Personal information
- Full name: Jean Agostinho da Silva
- Date of birth: 1 June 1988 (age 37)
- Place of birth: Duque de Caxias, Rio de Janeiro, Brazil
- Height: 1.76 m (5 ft 9 in)
- Position: Attacking midfielder

Senior career*
- Years: Team / Apps / (Gls)
- 2006: Tigres do Brasil
- 2007: CRB
- 2008: Potiguar
- 2008: ABC FC / ? / (5)
- 2009–2013: Tombense / 0 / (0)
- 2009: → Botafogo (loan) / 9 / (1)
- 2009: → Ponte Preta (loan) / 9 / (2)
- 2010: → Figueirense (loan) / 8 / (1)
- 2011: → Skoda Xanthi (loan) / 1 / (0)
- 2011: → Torreense (loan) / 0 / (0)
- 2013: → ABC (loan) / 15 / (0)
- 2014: XV de Piracicaba / 4 / (0)
- 2014: CSA / 4 / (0)
- 2014: Treze / 2 / (0)
- 2015: Tigres do Brasil / 14 / (2)
- 2015–2017: Kukësi / 67 / (4)
- 2018: URT / 17 / (1)
- 2018–2021: Feronikeli / 78 / (17)
- 2021–2022: Dukagjini / 32 / (1)

= Jean Carioca (footballer, born 1988) =

Brazilian footballer

Jean Agostinho da Silva (born 1 June 1988), commonly known as Jean Carioca, is a Brazilian former professional footballer who played as an attacking midfielder.

==Career==
Jean Carioca was born in Duque de Caxias, Rio de Janeiro.

He left Tigres do Brasil and Brazil for only the second time in his professional career to join Albanian Superliga side FK Kukësi ahead of the Europa League first qualifying round.
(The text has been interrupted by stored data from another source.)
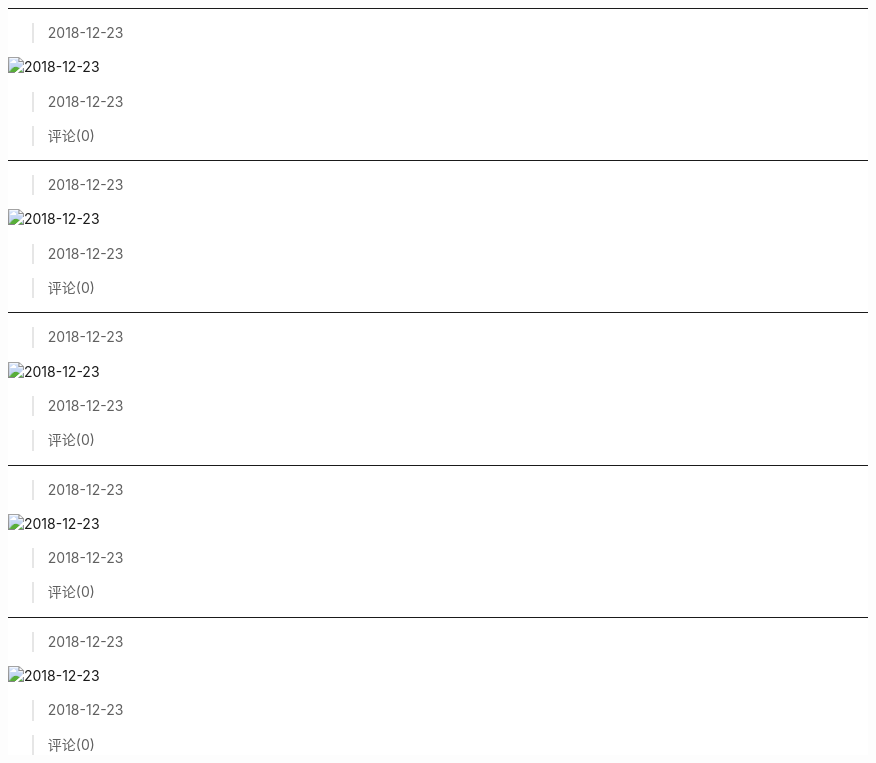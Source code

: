 
---
> 2018-12-23


![2018-12-23](https://pan.4a1801.life/d/Onedrive-4A1801/%E4%B8%AA%E4%BA%BA%E5%BB%BA%E7%AB%99/assets/Qzone/Albums/生活/爱爱爱/041_2018-12-23_78652D23.jpeg)


> 2018-12-23


> 评论(0)


---
> 2018-12-23


![2018-12-23](https://pan.4a1801.life/d/Onedrive-4A1801/%E4%B8%AA%E4%BA%BA%E5%BB%BA%E7%AB%99/assets/Qzone/Albums/生活/爱爱爱/042_2018-12-23_D923FB87.jpeg)


> 2018-12-23


> 评论(0)


---
> 2018-12-23


![2018-12-23](https://pan.4a1801.life/d/Onedrive-4A1801/%E4%B8%AA%E4%BA%BA%E5%BB%BA%E7%AB%99/assets/Qzone/Albums/生活/爱爱爱/043_2018-12-23_F9E804DA.jpeg)


> 2018-12-23


> 评论(0)


---
> 2018-12-23


![2018-12-23](https://pan.4a1801.life/d/Onedrive-4A1801/%E4%B8%AA%E4%BA%BA%E5%BB%BA%E7%AB%99/assets/Qzone/Albums/生活/爱爱爱/044_2018-12-23_D4EC162A.jpeg)


> 2018-12-23


> 评论(0)


---
> 2018-12-23


![2018-12-23](https://pan.4a1801.life/d/Onedrive-4A1801/%E4%B8%AA%E4%BA%BA%E5%BB%BA%E7%AB%99/assets/Qzone/Albums/生活/爱爱爱/045_2018-12-23_27AC9BFC.jpeg)


> 2018-12-23


> 评论(0)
He made his FK Kukësi and European debut on 2 July 2015 against Belarusian side FC Torpedo-BelAZ Zhodino in the first qualifying round of the Europa League, where he played the full 90 minutes and scored in the 9th minute of the 2–0 win.

In the 2015–16, he was the Number 10 player for Kukësi and he also established himself as a regular starter for the club. During the season, he only scored three league goals in 34 league appearances, along with a goal in the Albanian Cup Final against Laçi at the Qemal Stafa Stadium were his team won 5–3 on penalties after the final finished 1–1 through 120 minutes.